Exercise aim
In the records that follow, find each line containing "Built" and copy it.

[Dataset entries]

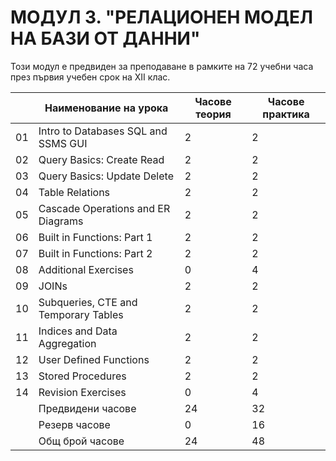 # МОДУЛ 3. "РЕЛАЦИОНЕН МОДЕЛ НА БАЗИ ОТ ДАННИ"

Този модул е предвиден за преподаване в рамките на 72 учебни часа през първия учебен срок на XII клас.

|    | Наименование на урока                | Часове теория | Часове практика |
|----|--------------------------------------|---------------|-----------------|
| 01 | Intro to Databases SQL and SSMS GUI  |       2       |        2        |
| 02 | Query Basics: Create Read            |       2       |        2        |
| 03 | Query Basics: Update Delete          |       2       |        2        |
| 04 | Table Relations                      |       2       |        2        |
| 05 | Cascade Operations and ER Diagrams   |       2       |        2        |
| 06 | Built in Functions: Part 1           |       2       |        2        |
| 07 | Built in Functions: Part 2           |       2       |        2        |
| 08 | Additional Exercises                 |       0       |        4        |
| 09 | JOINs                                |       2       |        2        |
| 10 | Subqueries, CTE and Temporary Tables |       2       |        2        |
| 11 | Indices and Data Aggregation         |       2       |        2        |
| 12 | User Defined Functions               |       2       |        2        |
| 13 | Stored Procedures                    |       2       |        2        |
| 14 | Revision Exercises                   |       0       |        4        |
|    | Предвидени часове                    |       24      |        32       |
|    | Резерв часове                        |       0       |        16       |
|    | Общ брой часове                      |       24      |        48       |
---
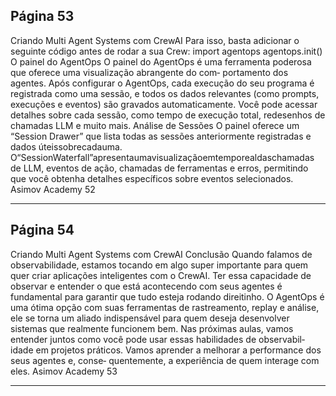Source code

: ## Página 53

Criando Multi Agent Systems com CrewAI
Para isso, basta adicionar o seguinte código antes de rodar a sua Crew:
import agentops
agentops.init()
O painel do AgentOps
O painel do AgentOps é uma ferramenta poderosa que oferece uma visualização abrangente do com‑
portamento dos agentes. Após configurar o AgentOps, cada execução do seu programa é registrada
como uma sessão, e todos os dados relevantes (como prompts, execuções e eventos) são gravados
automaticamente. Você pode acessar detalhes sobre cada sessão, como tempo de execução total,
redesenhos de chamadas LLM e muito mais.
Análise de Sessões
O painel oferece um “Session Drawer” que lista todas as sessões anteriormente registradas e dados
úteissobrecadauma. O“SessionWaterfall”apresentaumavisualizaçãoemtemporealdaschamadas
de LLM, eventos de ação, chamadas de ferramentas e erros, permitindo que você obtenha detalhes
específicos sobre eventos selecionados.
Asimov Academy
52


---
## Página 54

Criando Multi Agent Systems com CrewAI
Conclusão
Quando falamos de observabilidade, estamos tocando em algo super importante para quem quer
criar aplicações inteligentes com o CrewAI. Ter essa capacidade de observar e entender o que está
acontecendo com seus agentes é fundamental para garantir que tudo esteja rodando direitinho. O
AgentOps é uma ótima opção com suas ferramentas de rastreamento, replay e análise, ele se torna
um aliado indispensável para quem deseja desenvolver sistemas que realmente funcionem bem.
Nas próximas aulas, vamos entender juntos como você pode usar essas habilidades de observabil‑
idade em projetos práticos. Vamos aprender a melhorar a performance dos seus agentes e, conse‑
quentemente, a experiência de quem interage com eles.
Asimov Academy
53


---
* * *
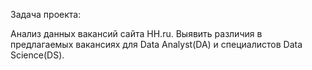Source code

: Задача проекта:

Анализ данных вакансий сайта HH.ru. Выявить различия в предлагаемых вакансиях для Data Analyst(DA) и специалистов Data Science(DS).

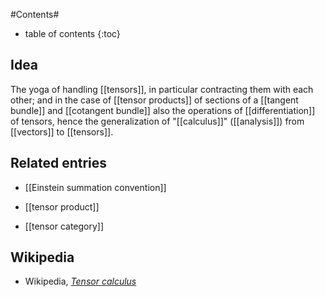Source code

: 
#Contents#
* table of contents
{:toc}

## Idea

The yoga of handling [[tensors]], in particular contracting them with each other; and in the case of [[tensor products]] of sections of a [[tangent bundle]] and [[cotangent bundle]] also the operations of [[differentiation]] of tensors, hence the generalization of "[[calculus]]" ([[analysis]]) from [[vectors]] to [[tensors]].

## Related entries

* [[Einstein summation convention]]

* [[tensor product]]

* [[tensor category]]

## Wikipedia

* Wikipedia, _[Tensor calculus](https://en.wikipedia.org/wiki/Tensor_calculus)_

Result for this task
| 06 | Built in Functions: Part 1           |       2       |        2        |
| 07 | Built in Functions: Part 2           |       2       |        2        |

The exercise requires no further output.